Elasticsearch snapshot

background

Although Elasticsearch has good disaster recovery, you still need a backup mechanism in the following cases:

Data DISASTER recovery: If a cluster fails, data can be recovered from the backup in a timely manner.
Archiving data: Back up and archiving the increasing data that is not used for the time being but not deleted for later viewing.
Migrating data: You can also use backup to migrate data from one cluster to another. You can back up Elasticsearch data in either of the following ways: Export data to a text file. For example, you can export data stored in Elasticsearch to a file using tools such as ElasticDump and ESM. Create a snapshot by backing up files in the Elasticsearch data directory. The snapshot interface of Elasticsearch supports this function. The first method is relatively simple and practical when the data volume is small, but the efficiency is greatly reduced when dealing with large data volume scenarios. Next up is the use of the Snapshot API.

Where to Back Up

In Elasticsearch, you can use repository to define the backup storage type and location. The backup storage type can be shared file system, AWS S3 storage, and HDFS storage.

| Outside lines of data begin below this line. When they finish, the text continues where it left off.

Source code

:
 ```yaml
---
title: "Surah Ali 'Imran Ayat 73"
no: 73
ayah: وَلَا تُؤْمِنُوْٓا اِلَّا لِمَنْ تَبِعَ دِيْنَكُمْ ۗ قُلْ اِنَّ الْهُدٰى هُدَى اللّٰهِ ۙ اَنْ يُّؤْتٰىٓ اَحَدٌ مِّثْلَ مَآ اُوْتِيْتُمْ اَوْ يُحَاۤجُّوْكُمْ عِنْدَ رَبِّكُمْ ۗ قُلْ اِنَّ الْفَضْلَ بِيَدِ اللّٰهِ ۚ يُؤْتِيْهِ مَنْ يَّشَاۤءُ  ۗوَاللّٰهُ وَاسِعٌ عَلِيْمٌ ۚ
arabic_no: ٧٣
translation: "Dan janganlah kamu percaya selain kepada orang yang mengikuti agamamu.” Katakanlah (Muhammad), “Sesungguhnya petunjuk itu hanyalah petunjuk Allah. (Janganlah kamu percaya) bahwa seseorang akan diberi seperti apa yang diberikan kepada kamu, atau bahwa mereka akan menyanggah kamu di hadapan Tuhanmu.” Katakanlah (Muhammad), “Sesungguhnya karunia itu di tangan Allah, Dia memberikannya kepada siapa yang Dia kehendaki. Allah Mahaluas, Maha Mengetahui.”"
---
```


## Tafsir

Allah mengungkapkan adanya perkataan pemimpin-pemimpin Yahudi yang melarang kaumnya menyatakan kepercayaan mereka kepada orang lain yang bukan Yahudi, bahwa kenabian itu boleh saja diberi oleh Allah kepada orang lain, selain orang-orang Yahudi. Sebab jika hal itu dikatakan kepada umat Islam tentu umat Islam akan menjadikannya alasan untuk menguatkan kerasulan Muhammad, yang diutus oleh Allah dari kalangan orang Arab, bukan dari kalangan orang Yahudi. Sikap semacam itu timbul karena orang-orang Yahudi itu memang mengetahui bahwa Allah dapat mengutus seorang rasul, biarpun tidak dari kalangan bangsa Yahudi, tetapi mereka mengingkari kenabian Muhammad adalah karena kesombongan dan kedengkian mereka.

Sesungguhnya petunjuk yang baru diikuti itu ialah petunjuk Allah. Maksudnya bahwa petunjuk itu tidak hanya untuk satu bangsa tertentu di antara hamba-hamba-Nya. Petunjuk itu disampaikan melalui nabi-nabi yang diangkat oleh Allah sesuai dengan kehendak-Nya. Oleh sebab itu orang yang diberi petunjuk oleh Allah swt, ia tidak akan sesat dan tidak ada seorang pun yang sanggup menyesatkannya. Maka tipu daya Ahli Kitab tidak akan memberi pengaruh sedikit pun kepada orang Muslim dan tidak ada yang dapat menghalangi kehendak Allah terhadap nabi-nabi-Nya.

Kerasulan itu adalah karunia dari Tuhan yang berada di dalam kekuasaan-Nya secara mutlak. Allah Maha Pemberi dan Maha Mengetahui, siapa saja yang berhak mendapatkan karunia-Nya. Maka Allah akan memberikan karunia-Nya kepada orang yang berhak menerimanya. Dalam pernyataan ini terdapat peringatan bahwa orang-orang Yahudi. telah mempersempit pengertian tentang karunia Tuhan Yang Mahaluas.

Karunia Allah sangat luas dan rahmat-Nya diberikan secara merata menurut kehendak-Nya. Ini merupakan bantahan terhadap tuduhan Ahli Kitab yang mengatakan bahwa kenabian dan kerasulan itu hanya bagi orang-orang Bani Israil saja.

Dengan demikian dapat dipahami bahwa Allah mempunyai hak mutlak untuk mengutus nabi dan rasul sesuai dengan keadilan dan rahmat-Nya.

Either way, you need to specify in your elasticSearch. yml configuration file that you can use as a backup path pathe.repo:

Path. Repo: / usr/local/elasticsearch - 7.3.0 / data/backupCopy the code

Once configured, you can use the Snapshot API to create a repository. Here we create a repository named ES_backup.

PUT /_snapshot/es_backup {"type": "fs", "Settings ": {"location":" /usr/local/elasticSearch-7.3.0 /data/backup"}}Copy the code

Once created, data can be backed up in the Repository.

How to backup

Snapshot_0910: snapshot_0910: snapshot_0910:

PUT /_snapshot/es_backup/snapshot_0910
Copy the code

If wait_for_completion is true, the API will return the result after the backup is completed. Otherwise, it will be executed asynchronously by default. To see the result immediately, we set this parameter here.

Run the following command to check the snapshot execution status:

GET _snapshot/es_backup/snapshot_0910
Copy the code

The results are as follows:

{ "snapshots" : [ { "snapshot" : "snapshot_0910", "uuid" : "1rkfrgJsQMSWmVT0WePQ-Q", "version_id" : Indices, "version" : "7.3.0", "indices" : [ "blogs", "address_xc", "pattern", "student", "student2", "kibana_sample_data_flights", ".kibana_task_manager", "p_sc", ".kibana_1", "my_index" ], "include_global_state" : true, "state" : "SUCCESS", "start_time" : "2019-09-10T09:14:11.455z ", "start_time_in_millis" : 1568106851455, "end_time" : 2019-09-10t09:14:11.455z ", "start_time_in_millis" : 1568106851455, "end_time" : "2019-09-10T09:15:17.168z ", "end_time_in_millis" : 1568106917168, "duration_in_millis" : 65713, "failures" : [ ], "shards" : { "total" : 10, "failed" : 0, "successful" : 10 } } ] }Copy the code

When the backup

We successfully created a backup through the above steps, but as new data is added, we need to back up the new data, so how do we do? Create a snapshot snapshot_new.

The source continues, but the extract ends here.